The graph shows a quadratic function from -10 to 10 on the x and y axes. Points on the graph include (-5, 5), (-3, -3), (-2, -4), (-1, -3), and (1, 5).A graph is shown with the x-axis labeled negative 10 to 10 in increments of 1 and the y-axis labeled negative 10 to 10 in increments of 1. A parabola is shown opening upward with vertex left parenthesis negative 2 comma negative 4 right parenthesis and connecting the points left parenthesis negative 4 comma 0 right parenthesis and left parenthesis 0 comma 0 right parenthesis.
How many real solutions does the function shown on the graph have?
From the graph, we can see that the parabola opens upward and crosses the x-axis at two points (at x = -4 and x = 0). Since the leading coefficient of the quadratic function is positive (since the parabola opens upward), this means that the function has a minimum value and does not touch or cross the x-axis between these two points.
Therefore, the quadratic function has 2 real solutions.
During a softball game, a batter hits a ball upward from an initial height of 3 feet.

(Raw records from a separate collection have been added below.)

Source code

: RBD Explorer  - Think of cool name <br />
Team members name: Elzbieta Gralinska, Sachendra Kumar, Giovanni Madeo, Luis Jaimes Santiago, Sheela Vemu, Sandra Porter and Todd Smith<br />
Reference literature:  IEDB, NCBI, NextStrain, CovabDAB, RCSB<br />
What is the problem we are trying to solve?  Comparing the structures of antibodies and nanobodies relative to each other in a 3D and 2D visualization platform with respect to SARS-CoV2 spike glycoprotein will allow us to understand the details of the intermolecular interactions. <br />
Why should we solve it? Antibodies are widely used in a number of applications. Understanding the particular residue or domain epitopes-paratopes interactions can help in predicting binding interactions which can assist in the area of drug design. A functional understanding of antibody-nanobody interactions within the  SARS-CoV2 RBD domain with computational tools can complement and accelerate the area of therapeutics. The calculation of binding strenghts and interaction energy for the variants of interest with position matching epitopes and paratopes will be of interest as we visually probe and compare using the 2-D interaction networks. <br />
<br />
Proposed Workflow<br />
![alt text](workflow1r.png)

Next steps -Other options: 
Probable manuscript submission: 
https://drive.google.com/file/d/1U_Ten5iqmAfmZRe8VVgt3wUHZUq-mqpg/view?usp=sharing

The height, in feet, of the softball is given by s (t )= -16 t ^2 + 70 t + 3, where t is time in seconds and t is greater than or equal to 0. Which is closest to the time when the softball will be 50 feet above the ground?
To find the time when the softball will be 50 feet above the ground, we need to set the equation equal to 50 and solve for t:
-16t^2 + 70t + 3 = 50
Rearranging the equation:
-16t^2 + 70t - 47 = 0
To solve this quadratic equation, we can use the quadratic formula:
t = (-b ± √(b^2 - 4ac)) / (2a)
In this equation, a = -16, b = 70, and c = -47.
Plugging in these values, we get:
t = (-70 ± √(70^2 - 4(-16)(-47))) / (2(-16))
Simplifying further:
t = (-70 ± √(4900 - 2992)) / (-32)
t = (-70 ± √(1908)) / (-32)
t = (-70 ± 43.7) / (-32)
Now we can calculate the two possible values for t:
t1 = (-70 + 43.7) / (-32) ≈ 1.64
t2 = (-70 - 43.7) / (-32) ≈ 3.481
The closest time when the softball will be 50 feet above the ground is approximately 1.64 seconds.
To determine the number of real solutions that the quadratic function shown on the graph has, we need to examine the graph and identify the vertex.
From the information provided, we know that the vertex of the quadratic function is (-2, -4) since the parabola on the graph opens upward and connects the points (-4, 0) and (0, 0).
For a quadratic function in the form f(x) = ax^2 + bx + c, the number of real solutions can be determined by looking at the discriminant, which is given by the formula Δ = b^2 - 4ac.
In this case, since the parabola opens upward (a > 0), there are two possibilities for the number of real solutions:
1. If the discriminant is zero (Δ = 0), then there is only one real solution. This occurs when the vertex lies on the x-axis, and the parabola just touches it at one point.
2. If the discriminant is greater than zero (Δ > 0), then there are two distinct real solutions. This occurs when the parabola intersects the x-axis at two distinct points.
To find the discriminant, we can use the given points on the graph. Let's consider the first point, (-5, 5), and substitute it into the quadratic function:
5 = a(-5)^2 + b(-5) + c
Next, let's substitute the other two points, (-3, -3) and (1, 5), into the quadratic function:
-3 = a(-3)^2 + b(-3) + c
5 = a(1)^2 + b(1) + c
We now have a system of three equations with three variables (a, b, c). By solving this system, we can determine the values of a, b, and c - and hence find the quadratic function. From there, we can calculate the discriminant Δ and determine the number of real solutions.
Unfortunately, the given points on the graph do not provide a sufficient number of equations to solve for a, b, and c accurately. To determine the number of real solutions, we would need additional information or additional points on the graph.